I chose to do my non-traditional blog on African masks. These masks have been made for ever, and today they are still an essential feature of the traditional culture of the peoples of Sub-Saharan Africa. I am intrigued by the looks of these masks because they are all so different. There are some masks made from wood, pottery, textiles, copper, and bronze, while others are made from items found around the house like milk bottles, aluminum cans, seeds, and so much more. You and I, and everyone else reading this blog could make an African Mask- all of them would be unique and that is what fascinates me about these masks.
The main characteristics of culture of African people is to the use these masks in rituals and ceremonies. Some of the earliest masks were used before the Paleolithic era. These masks are known for representing animals, ancestors, heroes, moral values, or a symbolic way to honor someone. The maker of the masks usually has a high rank in the village and it is believed that he is in contact with spirits.
Most commonly, the masks are shaped like a human head. They are highly stylized because they are made to represent an abstract subject. Masks representing calmness and patience will have half-closed eyes; one with a small mouth and eyes represents humility while a mask that represents wisdom has a wide bulging forehead. Masks with a large chin represent power or strength.
At the ceremonies, the mask is worn by a dancer that then becomes “bearer” of the spirit of the mask. Most ceremonies such as a wedding or even a funeral will have a masked dance.
For my exhibit, I chose three traditional masks made by artists in the late 1990s-early 2000s. Instead of choosing old masks, I chose newer masks to show everyone how unique the (African) artists gave gotten with their props over the last millions of years. These following are some of the newest, most famous, African masks by artists Calixte Dakpogan and Ramuald Hazoume.
I decided to start my exhibit on African masks with this mask.
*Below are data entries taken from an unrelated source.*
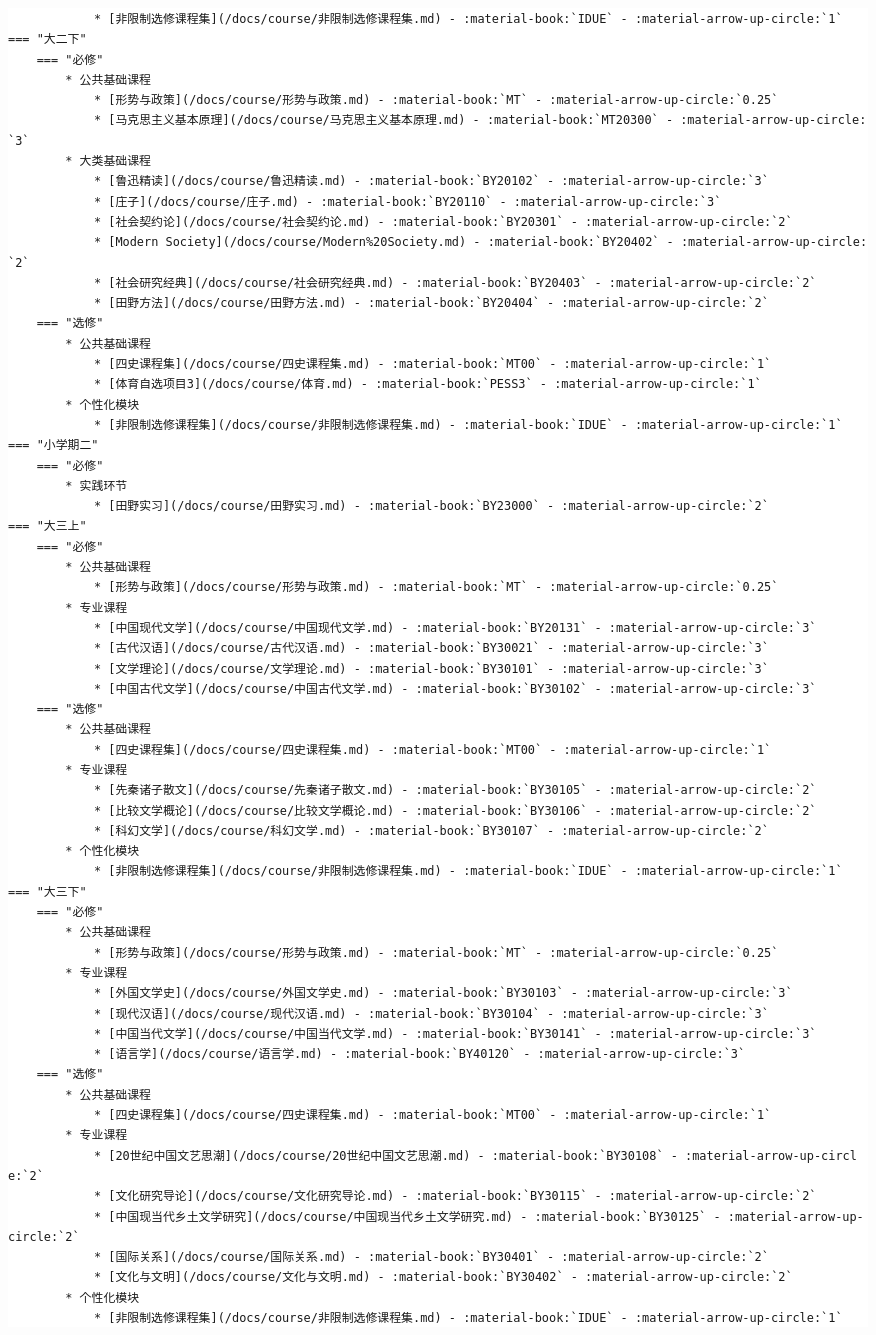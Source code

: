                 * [非限制选修课程集](/docs/course/非限制选修课程集.md) - :material-book:`IDUE` - :material-arrow-up-circle:`1`  
    === "大二下"  
        === "必修"  
            * 公共基础课程
                * [形势与政策](/docs/course/形势与政策.md) - :material-book:`MT` - :material-arrow-up-circle:`0.25`  
                * [马克思主义基本原理](/docs/course/马克思主义基本原理.md) - :material-book:`MT20300` - :material-arrow-up-circle:`3`  
            * 大类基础课程
                * [鲁迅精读](/docs/course/鲁迅精读.md) - :material-book:`BY20102` - :material-arrow-up-circle:`3`  
                * [庄子](/docs/course/庄子.md) - :material-book:`BY20110` - :material-arrow-up-circle:`3`  
                * [社会契约论](/docs/course/社会契约论.md) - :material-book:`BY20301` - :material-arrow-up-circle:`2`  
                * [Modern Society](/docs/course/Modern%20Society.md) - :material-book:`BY20402` - :material-arrow-up-circle:`2`  
                * [社会研究经典](/docs/course/社会研究经典.md) - :material-book:`BY20403` - :material-arrow-up-circle:`2`  
                * [田野方法](/docs/course/田野方法.md) - :material-book:`BY20404` - :material-arrow-up-circle:`2`  
        === "选修"  
            * 公共基础课程
                * [四史课程集](/docs/course/四史课程集.md) - :material-book:`MT00` - :material-arrow-up-circle:`1`  
                * [体育自选项目3](/docs/course/体育.md) - :material-book:`PESS3` - :material-arrow-up-circle:`1`  
            * 个性化模块
                * [非限制选修课程集](/docs/course/非限制选修课程集.md) - :material-book:`IDUE` - :material-arrow-up-circle:`1`  
    === "小学期二"  
        === "必修"  
            * 实践环节
                * [田野实习](/docs/course/田野实习.md) - :material-book:`BY23000` - :material-arrow-up-circle:`2`  
    === "大三上"  
        === "必修"  
            * 公共基础课程
                * [形势与政策](/docs/course/形势与政策.md) - :material-book:`MT` - :material-arrow-up-circle:`0.25`  
            * 专业课程
                * [中国现代文学](/docs/course/中国现代文学.md) - :material-book:`BY20131` - :material-arrow-up-circle:`3`  
                * [古代汉语](/docs/course/古代汉语.md) - :material-book:`BY30021` - :material-arrow-up-circle:`3`  
                * [文学理论](/docs/course/文学理论.md) - :material-book:`BY30101` - :material-arrow-up-circle:`3`  
                * [中国古代文学](/docs/course/中国古代文学.md) - :material-book:`BY30102` - :material-arrow-up-circle:`3`  
        === "选修"  
            * 公共基础课程
                * [四史课程集](/docs/course/四史课程集.md) - :material-book:`MT00` - :material-arrow-up-circle:`1`  
            * 专业课程
                * [先秦诸子散文](/docs/course/先秦诸子散文.md) - :material-book:`BY30105` - :material-arrow-up-circle:`2`  
                * [比较文学概论](/docs/course/比较文学概论.md) - :material-book:`BY30106` - :material-arrow-up-circle:`2`  
                * [科幻文学](/docs/course/科幻文学.md) - :material-book:`BY30107` - :material-arrow-up-circle:`2`  
            * 个性化模块
                * [非限制选修课程集](/docs/course/非限制选修课程集.md) - :material-book:`IDUE` - :material-arrow-up-circle:`1`  
    === "大三下"  
        === "必修"  
            * 公共基础课程
                * [形势与政策](/docs/course/形势与政策.md) - :material-book:`MT` - :material-arrow-up-circle:`0.25`  
            * 专业课程
                * [外国文学史](/docs/course/外国文学史.md) - :material-book:`BY30103` - :material-arrow-up-circle:`3`  
                * [现代汉语](/docs/course/现代汉语.md) - :material-book:`BY30104` - :material-arrow-up-circle:`3`  
                * [中国当代文学](/docs/course/中国当代文学.md) - :material-book:`BY30141` - :material-arrow-up-circle:`3`  
                * [语言学](/docs/course/语言学.md) - :material-book:`BY40120` - :material-arrow-up-circle:`3`  
        === "选修"  
            * 公共基础课程
                * [四史课程集](/docs/course/四史课程集.md) - :material-book:`MT00` - :material-arrow-up-circle:`1`  
            * 专业课程
                * [20世纪中国文艺思潮](/docs/course/20世纪中国文艺思潮.md) - :material-book:`BY30108` - :material-arrow-up-circle:`2`  
                * [文化研究导论](/docs/course/文化研究导论.md) - :material-book:`BY30115` - :material-arrow-up-circle:`2`  
                * [中国现当代乡土文学研究](/docs/course/中国现当代乡土文学研究.md) - :material-book:`BY30125` - :material-arrow-up-circle:`2`  
                * [国际关系](/docs/course/国际关系.md) - :material-book:`BY30401` - :material-arrow-up-circle:`2`  
                * [文化与文明](/docs/course/文化与文明.md) - :material-book:`BY30402` - :material-arrow-up-circle:`2`  
            * 个性化模块
                * [非限制选修课程集](/docs/course/非限制选修课程集.md) - :material-book:`IDUE` - :material-arrow-up-circle:`1`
This is Maman Binze by the african artist Calixte Dakpogan, and it was created in 2009. This mask is made from iron, copper, plastic, and hair. Maman Binze can be found at CAAC art, Pigozzi Collection in Geneva.
When I look at this mask I am instantly drawn into the textures. It has a lot of beads to make up the shape of the face, rather than the more traditional use of wood. The way Dakpogan used dead space on the face between the beads is unlike most masks. Most masks have fully enclosed faces, so this one is unique. The hair looks like grass, the eyes look like slinkies, and the nose looks like metal. There are so many different colors and textures in this mask, and I thought it was perfect to start my exhibit off with for that exact reason.
The next mask I chose for my exhibit is Bagdad City created by Ramuald Hazoume in 1992. This mask is made from a plastic can, loud speakers and various electronic elements. It is also found at CAAC art, Pigozzi Collection, Geneva.
This mask instantly had my attention because its so unique yet so simple. It is made mostly from a plastic can, yet you can clearly see facial features. This one may not be as appealing to you as it is to me, but I think it has such great elements. It is not your typical African mask at all- it is a much more modern day simplified version and I think that is what attracted me to it.
On/Off by Ramuald Hazoume, made in 1992, is made from plastic cans, seeds, metal, aluminum and copper and is also found at: CAAC art, Pigozzi Collection, Geneva.
This mask is made of a lot of the same materials as Bagdad City, but it looks so much different! The hair makes such a huge difference in a mask. This mask looks angry to me, so it has me interested in what kind of spirit it may represent. I am drawn to this piece because the facial expression Hazoume gave it. The way the eyebrows turn inward and the way the white has shadows on the cheeks makes me feel this mask represents some sort of strong willed person from the past. I really enjoy looking at all the details this mask portrays.
Lastly, please check out this YouTube video of an African man creating an African Mask! It is a live video iRecorded on October 31, 2011 in Accra, Ghana. I enjoy this video because it is live footage and it shows all the different techniques and details that go into making these masks.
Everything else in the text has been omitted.